**Exercise prompt**
The entries below should be repeated exactly, with no pictures carried over.

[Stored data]
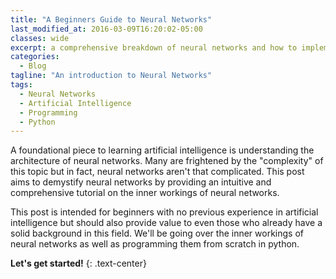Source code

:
 ```yaml
---
title: "A Beginners Guide to Neural Networks"
last_modified_at: 2016-03-09T16:20:02-05:00
classes: wide
excerpt: a comprehensive breakdown of neural networks and how to implement them from scratch in Python
categories:
  - Blog
tagline: "An introduction to Neural Networks"
tags:
  - Neural Networks
  - Artificial Intelligence
  - Programming
  - Python
---
```


A foundational piece to learning artificial intelligence is understanding the architecture of neural networks. Many are frightened by the "complexity" of this topic but in fact, neural networks aren't that complicated. This post aims to demystify neural networks by providing an intuitive and comprehensive tutorial on the inner workings of neural networks.

This post is intended for beginners with no previous experience in artificial intelligence but should also provide value to even those who already have a solid background in this field. We'll be going over the inner workings of neural networks as well as programming them from scratch in python.

**Let's get started!**
{: .text-center}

**The completed task**
Source code

:
 ```yaml
---
title: "A Beginners Guide to Neural Networks"
last_modified_at: 2016-03-09T16:20:02-05:00
classes: wide
excerpt: a comprehensive breakdown of neural networks and how to implement them from scratch in Python
categories:
  - Blog
tagline: "An introduction to Neural Networks"
tags:
  - Neural Networks
  - Artificial Intelligence
  - Programming
  - Python
---
```


A foundational piece to learning artificial intelligence is understanding the architecture of neural networks. Many are frightened by the "complexity" of this topic but in fact, neural networks aren't that complicated. This post aims to demystify neural networks by providing an intuitive and comprehensive tutorial on the inner workings of neural networks.

This post is intended for beginners with no previous experience in artificial intelligence but should also provide value to even those who already have a solid background in this field. We'll be going over the inner workings of neural networks as well as programming them from scratch in python.

**Let's get started!**
{: .text-center}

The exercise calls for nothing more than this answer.